DDL-table
CREATE
语句
CREATE [TEMPORARY] [EXTERNAL] TABLE [IF NOT EXISTS] [db_name.]table_name -- (Note: TEMPORARY available in Hive 0.14.0 and later)
[(col_name data_type [column_constraint_specification] [COMMENT col_comment], ... [constraint_specification])]
[COMMENT table_comment]
[PARTITIONED BY (col_name data_type [COMMENT col_comment], ...)]
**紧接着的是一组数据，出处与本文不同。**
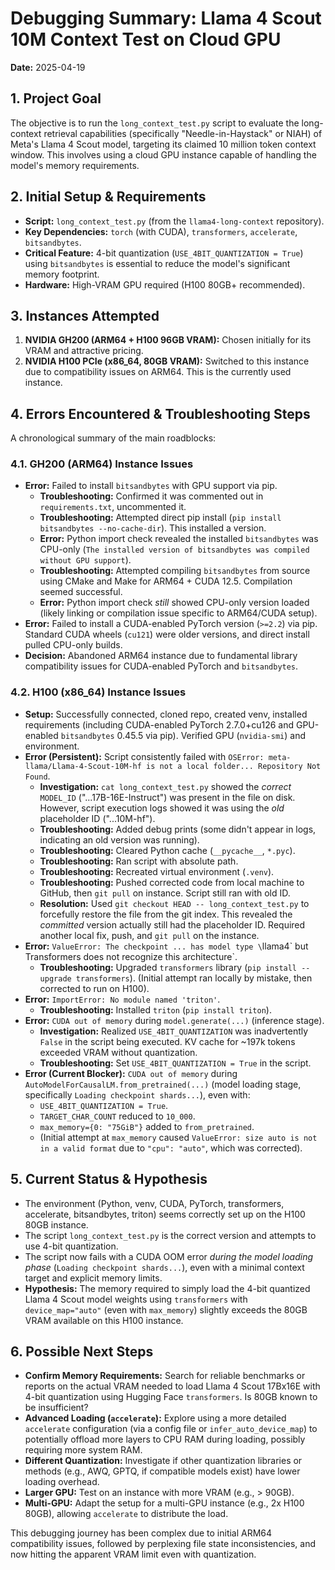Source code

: # Debugging Summary: Llama 4 Scout 10M Context Test on Cloud GPU

**Date:** 2025-04-19

## 1. Project Goal

The objective is to run the `long_context_test.py` script to evaluate the long-context retrieval capabilities (specifically "Needle-in-Haystack" or NIAH) of Meta's Llama 4 Scout model, targeting its claimed 10 million token context window. This involves using a cloud GPU instance capable of handling the model's memory requirements.

## 2. Initial Setup & Requirements

*   **Script:** `long_context_test.py` (from the `llama4-long-context` repository).
*   **Key Dependencies:** `torch` (with CUDA), `transformers`, `accelerate`, `bitsandbytes`.
*   **Critical Feature:** 4-bit quantization (`USE_4BIT_QUANTIZATION = True`) using `bitsandbytes` is essential to reduce the model's significant memory footprint.
*   **Hardware:** High-VRAM GPU required (H100 80GB+ recommended).

## 3. Instances Attempted

1.  **NVIDIA GH200 (ARM64 + H100 96GB VRAM):** Chosen initially for its VRAM and attractive pricing.
2.  **NVIDIA H100 PCIe (x86_64, 80GB VRAM):** Switched to this instance due to compatibility issues on ARM64. This is the currently used instance.

## 4. Errors Encountered & Troubleshooting Steps

A chronological summary of the main roadblocks:

### 4.1. GH200 (ARM64) Instance Issues

*   **Error:** Failed to install `bitsandbytes` with GPU support via pip.
    *   **Troubleshooting:** Confirmed it was commented out in `requirements.txt`, uncommented it.
    *   **Troubleshooting:** Attempted direct pip install (`pip install bitsandbytes --no-cache-dir`). This installed a version.
    *   **Error:** Python import check revealed the installed `bitsandbytes` was CPU-only (`The installed version of bitsandbytes was compiled without GPU support`).
    *   **Troubleshooting:** Attempted compiling `bitsandbytes` from source using CMake and Make for ARM64 + CUDA 12.5. Compilation seemed successful.
    *   **Error:** Python import check *still* showed CPU-only version loaded (likely linking or compilation issue specific to ARM64/CUDA setup).
*   **Error:** Failed to install a CUDA-enabled PyTorch version (`>=2.2`) via pip. Standard CUDA wheels (`cu121`) were older versions, and direct install pulled CPU-only builds.
*   **Decision:** Abandoned ARM64 instance due to fundamental library compatibility issues for CUDA-enabled PyTorch and `bitsandbytes`.

### 4.2. H100 (x86_64) Instance Issues

*   **Setup:** Successfully connected, cloned repo, created venv, installed requirements (including CUDA-enabled PyTorch 2.7.0+cu126 and GPU-enabled `bitsandbytes` 0.45.5 via pip). Verified GPU (`nvidia-smi`) and environment.
*   **Error (Persistent):** Script consistently failed with `OSError: meta-llama/Llama-4-Scout-10M-hf is not a local folder... Repository Not Found`.
    *   **Investigation:** `cat long_context_test.py` showed the *correct* `MODEL_ID` ("...17B-16E-Instruct") was present in the file on disk. However, script execution logs showed it was using the *old* placeholder ID ("...10M-hf").
    *   **Troubleshooting:** Added debug prints (some didn't appear in logs, indicating an old version was running).
    *   **Troubleshooting:** Cleared Python cache (`__pycache__`, `*.pyc`).
    *   **Troubleshooting:** Ran script with absolute path.
    *   **Troubleshooting:** Recreated virtual environment (`.venv`).
    *   **Troubleshooting:** Pushed corrected code from local machine to GitHub, then `git pull` on instance. Script still ran with old ID.
    *   **Resolution:** Used `git checkout HEAD -- long_context_test.py` to forcefully restore the file from the git index. This revealed the *committed* version actually still had the placeholder ID. Required another local fix, push, and `git pull` on the instance.
*   **Error:** `ValueError: The checkpoint ... has model type \`llama4\` but Transformers does not recognize this architecture`.
    *   **Troubleshooting:** Upgraded `transformers` library (`pip install --upgrade transformers`). (Initial attempt ran locally by mistake, then corrected to run on H100).
*   **Error:** `ImportError: No module named 'triton'`.
    *   **Troubleshooting:** Installed `triton` (`pip install triton`).
*   **Error:** `CUDA out of memory` during `model.generate(...)` (inference stage).
    *   **Investigation:** Realized `USE_4BIT_QUANTIZATION` was inadvertently `False` in the script being executed. KV cache for ~197k tokens exceeded VRAM without quantization.
    *   **Troubleshooting:** Set `USE_4BIT_QUANTIZATION = True` in the script.
*   **Error (Current Blocker):** `CUDA out of memory` during `AutoModelForCausalLM.from_pretrained(...)` (model loading stage, specifically `Loading checkpoint shards...`), even with:
    *   `USE_4BIT_QUANTIZATION = True`.
    *   `TARGET_CHAR_COUNT` reduced to `10_000`.
    *   `max_memory={0: "75GiB"}` added to `from_pretrained`.
    *   (Initial attempt at `max_memory` caused `ValueError: size auto is not in a valid format` due to `"cpu": "auto"`, which was corrected).

## 5. Current Status & Hypothesis

*   The environment (Python, venv, CUDA, PyTorch, transformers, accelerate, bitsandbytes, triton) seems correctly set up on the H100 80GB instance.
*   The script `long_context_test.py` is the correct version and attempts to use 4-bit quantization.
*   The script now fails with a CUDA OOM error *during the model loading phase* (`Loading checkpoint shards...`), even with a minimal context target and explicit memory limits.
*   **Hypothesis:** The memory required to simply load the 4-bit quantized Llama 4 Scout model weights using `transformers` with `device_map="auto"` (even with `max_memory`) slightly exceeds the 80GB VRAM available on this H100 instance.

## 6. Possible Next Steps

*   **Confirm Memory Requirements:** Search for reliable benchmarks or reports on the actual VRAM needed to load Llama 4 Scout 17Bx16E with 4-bit quantization using Hugging Face `transformers`. Is 80GB known to be insufficient?
*   **Advanced Loading (`accelerate`):** Explore using a more detailed `accelerate` configuration (via a config file or `infer_auto_device_map`) to potentially offload more layers to CPU RAM during loading, possibly requiring more system RAM.
*   **Different Quantization:** Investigate if other quantization libraries or methods (e.g., AWQ, GPTQ, if compatible models exist) have lower loading overhead.
*   **Larger GPU:** Test on an instance with more VRAM (e.g., > 90GB).
*   **Multi-GPU:** Adapt the setup for a multi-GPU instance (e.g., 2x H100 80GB), allowing `accelerate` to distribute the load.

This debugging journey has been complex due to initial ARM64 compatibility issues, followed by perplexing file state inconsistencies, and now hitting the apparent VRAM limit even with quantization.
[CLUSTERED BY (col_name, col_name, ...) [SORTED BY (col_name [ASC|DESC], ...)] INTO num_buckets BUCKETS]
[SKEWED BY (col_name, col_name, ...) -- (Note: Available in Hive 0.10.0 and later)]
ON ((col_value, col_value, ...), (col_value, col_value, ...), ...)
[STORED AS DIRECTORIES]
[
[ROW FORMAT row_format]
[STORED AS file_format]
| STORED BY 'storage.handler.class.name' [WITH SERDEPROPERTIES (...)] -- (Note: Available in Hive 0.6.0 and later)
]
[LOCATION hdfs_path]
[TBLPROPERTIES (property_name=property_value, ...)] -- (Note: Available in Hive 0.6.0 and later)
[AS select_statement]; -- (Note: Available in Hive 0.5.0 and later; not supported for external tables)
说明
Table的类型
CREATE TEMPORARY TABLE:临时表,只存在于当前会话的表,一旦会话关闭,则表被删除
CREATE EXTERNAL TABLE:外部表,需要单独指定文件路径,删除表的时候,数据不会被删除
CREATE TABLE:内部表,删除表的时候,hdfs中数据文件也删除了
ROW FORMAT
row_format : DELIMITED [FIELDS TERMINATED BY char [ESCAPED BY char]]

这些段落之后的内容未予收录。